Tuesday, December 31, 2013

Looking back 2013




Bio - body  metric - measure



"Once a child has touched a scanner they will be at the mercy of the matching algorithm for the rest of their lives."
Brian Drury, IT Security consultant

(Photo link)


The introduction of biometrics in society has rolled out more in 2013 than any other with smart phones using facial recognition and fingerprint biometrics for authentication, shops tracking consumers with facial recognition, police using CCTV and facial recognition, a US company using facial expressions of pupils to determine their reaction to lessons, the list could go on...

Notably in the UK now for every child's biometric, a school has to store a corresponding parental signature of consent.  This is required in law which became enforceable on 1st September 2013 - the first country globally to have parental consent in legislation for educational establishments to store and process a child's biometrics.

UK Police can potentially access school databases (see Q50 & 51) but a recent Freedom of Information request, sent in May 2013 to every police force in the UK, could not ascertain whether or not police have ever actually accessed a school biometric database - more in the New Year on those Freedom of Information request results.

I guess we'll never know if government authorities do access our children's biometrics.  Given the recent Snowdon revelations, why would we believe they would not access harvested biometric data from millions of children?

Maybe keeping our, and our children's, biometrics private, off institutional and corporate databases as much as we can, is prudent.  These are interesting times we are living in, where the free flow of data is great.  Information at the quickest touch of a button via the Internet.  Information is a tool.  Governments and institutions may be benign now (though some might debate that point) but this may not be so in the future and the highly personal level of information we willingly give now may come back to bite us in the future.
History, unfortunately, has a habit of repeating itself.

Monday, December 02, 2013

What is hidden in our biometrics?

Dermatoglyphics Multiple Intelligence Test, DMIT - a way to tell a person's intelligence by their fingerprints.  Hogwash or truth?  Can fingerprints really reveal our intellectual strengths and weakness?

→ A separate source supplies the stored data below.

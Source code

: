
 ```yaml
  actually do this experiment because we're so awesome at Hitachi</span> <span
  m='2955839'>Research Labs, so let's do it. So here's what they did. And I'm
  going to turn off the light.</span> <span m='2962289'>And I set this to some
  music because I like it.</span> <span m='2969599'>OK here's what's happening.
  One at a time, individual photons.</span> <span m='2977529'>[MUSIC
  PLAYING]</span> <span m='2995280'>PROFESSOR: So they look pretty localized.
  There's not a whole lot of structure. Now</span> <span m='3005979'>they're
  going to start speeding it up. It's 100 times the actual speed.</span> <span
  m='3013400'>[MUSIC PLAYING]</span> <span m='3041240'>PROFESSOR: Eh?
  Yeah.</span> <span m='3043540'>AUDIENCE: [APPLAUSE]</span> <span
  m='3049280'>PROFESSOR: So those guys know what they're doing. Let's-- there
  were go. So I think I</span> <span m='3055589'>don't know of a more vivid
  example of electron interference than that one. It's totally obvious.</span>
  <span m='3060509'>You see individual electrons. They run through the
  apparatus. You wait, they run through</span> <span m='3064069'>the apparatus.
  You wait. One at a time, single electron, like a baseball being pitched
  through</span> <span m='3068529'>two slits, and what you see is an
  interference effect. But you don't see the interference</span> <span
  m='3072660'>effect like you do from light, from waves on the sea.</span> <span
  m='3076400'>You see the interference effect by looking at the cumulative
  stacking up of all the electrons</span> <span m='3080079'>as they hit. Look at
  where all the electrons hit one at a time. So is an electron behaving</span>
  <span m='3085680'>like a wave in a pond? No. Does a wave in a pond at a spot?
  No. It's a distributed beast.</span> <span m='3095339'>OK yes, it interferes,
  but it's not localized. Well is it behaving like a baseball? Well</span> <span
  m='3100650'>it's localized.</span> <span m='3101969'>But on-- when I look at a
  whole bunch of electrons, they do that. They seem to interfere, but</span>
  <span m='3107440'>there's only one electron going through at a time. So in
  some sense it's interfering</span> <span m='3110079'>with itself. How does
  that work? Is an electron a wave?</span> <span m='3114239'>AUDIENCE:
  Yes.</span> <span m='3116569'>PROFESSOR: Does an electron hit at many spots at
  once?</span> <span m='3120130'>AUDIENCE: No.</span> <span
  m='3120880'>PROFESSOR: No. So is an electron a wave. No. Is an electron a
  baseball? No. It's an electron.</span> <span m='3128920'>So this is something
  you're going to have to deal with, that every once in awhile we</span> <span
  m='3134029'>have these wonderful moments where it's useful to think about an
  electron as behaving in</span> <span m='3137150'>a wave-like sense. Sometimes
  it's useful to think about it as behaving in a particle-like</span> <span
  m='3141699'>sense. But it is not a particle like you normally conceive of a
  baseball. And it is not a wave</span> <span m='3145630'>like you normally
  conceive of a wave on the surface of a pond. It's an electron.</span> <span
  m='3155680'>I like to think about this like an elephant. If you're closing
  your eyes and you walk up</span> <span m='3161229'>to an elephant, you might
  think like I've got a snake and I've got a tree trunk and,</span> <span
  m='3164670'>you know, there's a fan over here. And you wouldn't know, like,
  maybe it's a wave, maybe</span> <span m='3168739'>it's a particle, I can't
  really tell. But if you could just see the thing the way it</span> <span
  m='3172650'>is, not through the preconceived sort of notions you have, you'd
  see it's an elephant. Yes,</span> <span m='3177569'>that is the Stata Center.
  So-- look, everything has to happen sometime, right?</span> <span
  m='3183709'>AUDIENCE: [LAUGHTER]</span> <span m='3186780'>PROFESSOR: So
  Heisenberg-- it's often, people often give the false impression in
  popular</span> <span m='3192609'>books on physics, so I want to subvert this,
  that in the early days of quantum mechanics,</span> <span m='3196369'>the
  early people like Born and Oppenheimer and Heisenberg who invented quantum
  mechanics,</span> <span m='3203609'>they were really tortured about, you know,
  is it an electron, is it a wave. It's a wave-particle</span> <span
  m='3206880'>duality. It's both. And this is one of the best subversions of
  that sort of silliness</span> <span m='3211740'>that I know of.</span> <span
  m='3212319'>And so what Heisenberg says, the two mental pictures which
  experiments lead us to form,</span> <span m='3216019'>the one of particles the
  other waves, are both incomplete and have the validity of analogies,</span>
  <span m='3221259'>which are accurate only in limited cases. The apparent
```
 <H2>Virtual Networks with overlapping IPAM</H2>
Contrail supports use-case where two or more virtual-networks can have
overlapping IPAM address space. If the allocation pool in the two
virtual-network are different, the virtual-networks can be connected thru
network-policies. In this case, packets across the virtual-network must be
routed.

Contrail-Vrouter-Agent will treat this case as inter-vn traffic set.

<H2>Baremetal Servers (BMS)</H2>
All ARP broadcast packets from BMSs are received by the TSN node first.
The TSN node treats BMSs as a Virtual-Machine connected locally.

Parents in India seem to think so with the article 'How brainy is baby? Parents find out' appearing in The Times of India.  According to the article this emerging trend is appearing in Asia, US and Australia with over 2,000 tests a month being done.  Children as young as 9 months old can take the test with the vast majority of clients being under 9 years old.  This is what the article goes on to say:


"A DMIT report tells parents whether their child learns better by 'seeing, hearing or doing' (visual, auditory or kinesthetic learner), whether he has high or low inborn learning capacity (short-term memory ), how long it takes for his mind to process information and so on. This, coupled with the finding about his dominant type of intelligence (there are eight listed ones, including linguistic, logical-mathematical, spatial, kinesthetic, musical, naturalist, inter-personal and intrapersonal ) can help parents give their child a good "head start", say companies." 

One company cites the need for DMIT in that "12,000+ students commit sucides in India every year due to exam related stress.  Parental and peer pressure and prime causes for such high number of suicides" and that "DMIT can provide crucial inputs for students counseling and guidance" also stating "In recent years U.S., Japan and Taiwan have applied Dermatoglyphics to diagnose Down’s Syndrome, congenital disorders, genetic abnormalities, educational fields, human resources management, employee recruitment etc."

It is fair to say then, that our biometrics have the potential to give data about us that we cannot possibly imagine.  When children are encouraged willynilly to give up their biometrics for everyday mundane activity in schools, this DMIT analysis does show there is further potential to glean information from our biometrics - maybe today's children offering up their biometric data in schools should be mindful of this.  Yet more information about us, profiling, categorising with potential to judge.  

Are we being informed of what it is that is being collated about us?  Fingerprints for school meals?  Most probably benign... let's hope so.